Assignment:
Counting only lines below that hold "подстановки", give the total alone.

[Stored items from a collection]
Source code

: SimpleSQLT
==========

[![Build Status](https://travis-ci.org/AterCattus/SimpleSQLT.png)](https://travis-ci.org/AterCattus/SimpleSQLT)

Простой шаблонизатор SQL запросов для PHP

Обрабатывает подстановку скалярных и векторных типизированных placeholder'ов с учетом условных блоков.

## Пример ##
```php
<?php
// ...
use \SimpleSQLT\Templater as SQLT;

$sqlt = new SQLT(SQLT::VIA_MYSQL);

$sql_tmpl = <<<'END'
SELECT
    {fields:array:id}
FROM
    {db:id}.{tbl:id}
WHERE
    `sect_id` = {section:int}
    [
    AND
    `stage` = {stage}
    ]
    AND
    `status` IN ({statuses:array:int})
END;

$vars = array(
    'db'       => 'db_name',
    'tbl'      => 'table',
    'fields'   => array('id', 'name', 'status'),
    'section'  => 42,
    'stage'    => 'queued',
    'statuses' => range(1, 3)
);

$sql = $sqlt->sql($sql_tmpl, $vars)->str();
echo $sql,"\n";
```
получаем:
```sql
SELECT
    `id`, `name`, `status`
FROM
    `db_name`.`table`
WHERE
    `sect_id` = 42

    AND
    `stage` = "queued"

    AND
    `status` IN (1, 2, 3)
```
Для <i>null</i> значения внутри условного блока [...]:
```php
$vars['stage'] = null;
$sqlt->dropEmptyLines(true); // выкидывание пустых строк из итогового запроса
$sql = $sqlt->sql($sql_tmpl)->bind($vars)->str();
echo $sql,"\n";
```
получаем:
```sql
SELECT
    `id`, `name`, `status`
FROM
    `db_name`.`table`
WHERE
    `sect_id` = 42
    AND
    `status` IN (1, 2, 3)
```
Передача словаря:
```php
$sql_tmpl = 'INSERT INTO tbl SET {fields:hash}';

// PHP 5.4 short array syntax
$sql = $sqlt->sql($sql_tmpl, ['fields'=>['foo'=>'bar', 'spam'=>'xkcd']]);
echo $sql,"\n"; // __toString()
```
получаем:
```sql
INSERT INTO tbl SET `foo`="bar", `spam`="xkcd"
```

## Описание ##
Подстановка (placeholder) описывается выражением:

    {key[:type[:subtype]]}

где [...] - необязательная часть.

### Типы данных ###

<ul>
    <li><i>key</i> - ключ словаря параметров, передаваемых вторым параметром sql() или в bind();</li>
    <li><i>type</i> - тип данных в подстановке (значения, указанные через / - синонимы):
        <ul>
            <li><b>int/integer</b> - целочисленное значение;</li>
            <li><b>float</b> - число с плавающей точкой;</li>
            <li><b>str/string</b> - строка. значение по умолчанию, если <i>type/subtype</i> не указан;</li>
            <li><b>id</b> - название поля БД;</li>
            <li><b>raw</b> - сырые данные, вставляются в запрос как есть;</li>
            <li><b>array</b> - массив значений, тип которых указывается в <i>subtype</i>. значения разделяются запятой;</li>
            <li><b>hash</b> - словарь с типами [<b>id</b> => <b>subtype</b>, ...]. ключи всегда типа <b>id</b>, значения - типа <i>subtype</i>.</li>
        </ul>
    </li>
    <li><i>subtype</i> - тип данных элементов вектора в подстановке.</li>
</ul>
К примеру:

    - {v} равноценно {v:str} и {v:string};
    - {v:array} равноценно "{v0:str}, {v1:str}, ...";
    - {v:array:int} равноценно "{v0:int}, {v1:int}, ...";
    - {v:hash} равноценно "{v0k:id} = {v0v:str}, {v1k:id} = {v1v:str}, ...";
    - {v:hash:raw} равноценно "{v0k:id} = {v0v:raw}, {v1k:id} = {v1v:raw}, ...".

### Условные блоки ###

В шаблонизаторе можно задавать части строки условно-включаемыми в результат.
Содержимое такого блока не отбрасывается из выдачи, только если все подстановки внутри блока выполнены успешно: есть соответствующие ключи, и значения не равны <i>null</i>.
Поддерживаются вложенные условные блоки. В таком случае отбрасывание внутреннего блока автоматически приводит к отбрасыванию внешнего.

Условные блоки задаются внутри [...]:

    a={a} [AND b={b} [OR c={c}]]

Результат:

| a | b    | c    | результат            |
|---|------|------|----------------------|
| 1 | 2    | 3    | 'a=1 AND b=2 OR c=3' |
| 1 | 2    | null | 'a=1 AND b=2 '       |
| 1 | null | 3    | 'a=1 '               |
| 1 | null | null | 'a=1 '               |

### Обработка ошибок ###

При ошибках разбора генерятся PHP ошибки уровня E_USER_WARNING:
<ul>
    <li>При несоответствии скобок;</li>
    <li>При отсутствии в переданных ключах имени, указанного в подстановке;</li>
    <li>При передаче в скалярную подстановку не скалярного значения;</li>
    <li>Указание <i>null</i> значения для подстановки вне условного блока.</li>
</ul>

Answer to this task:
2